*WHAT TO WORK ON:*
For the material that follows, tally the lines holding "apiSecret" and give the total alone.

*INPUT MATERIAL:*
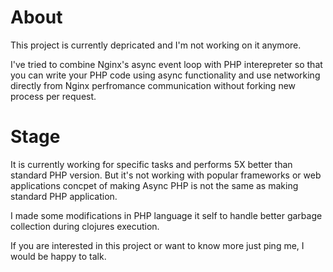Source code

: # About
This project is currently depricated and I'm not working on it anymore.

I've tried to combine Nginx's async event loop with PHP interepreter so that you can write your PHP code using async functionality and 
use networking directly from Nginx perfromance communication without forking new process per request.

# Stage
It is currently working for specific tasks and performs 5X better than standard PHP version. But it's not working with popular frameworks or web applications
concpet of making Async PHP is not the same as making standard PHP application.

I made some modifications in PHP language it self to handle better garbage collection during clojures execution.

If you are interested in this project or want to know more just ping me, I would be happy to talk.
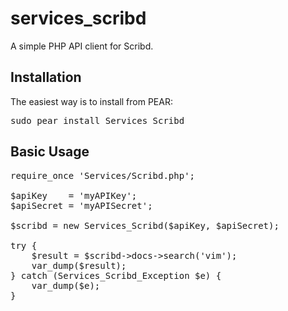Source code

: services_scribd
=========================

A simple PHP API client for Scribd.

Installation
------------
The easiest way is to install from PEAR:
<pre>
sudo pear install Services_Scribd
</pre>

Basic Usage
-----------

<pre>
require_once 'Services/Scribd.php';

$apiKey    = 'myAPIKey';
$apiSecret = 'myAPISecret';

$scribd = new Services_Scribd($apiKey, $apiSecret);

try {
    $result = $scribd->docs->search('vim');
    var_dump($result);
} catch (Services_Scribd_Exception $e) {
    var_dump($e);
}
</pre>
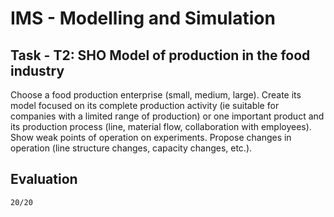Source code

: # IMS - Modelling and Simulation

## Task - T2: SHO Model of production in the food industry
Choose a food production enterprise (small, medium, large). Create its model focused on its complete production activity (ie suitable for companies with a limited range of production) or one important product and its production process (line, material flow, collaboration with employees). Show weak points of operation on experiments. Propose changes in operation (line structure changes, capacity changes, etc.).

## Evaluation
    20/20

*RESPONSE TO THE TASK:*
2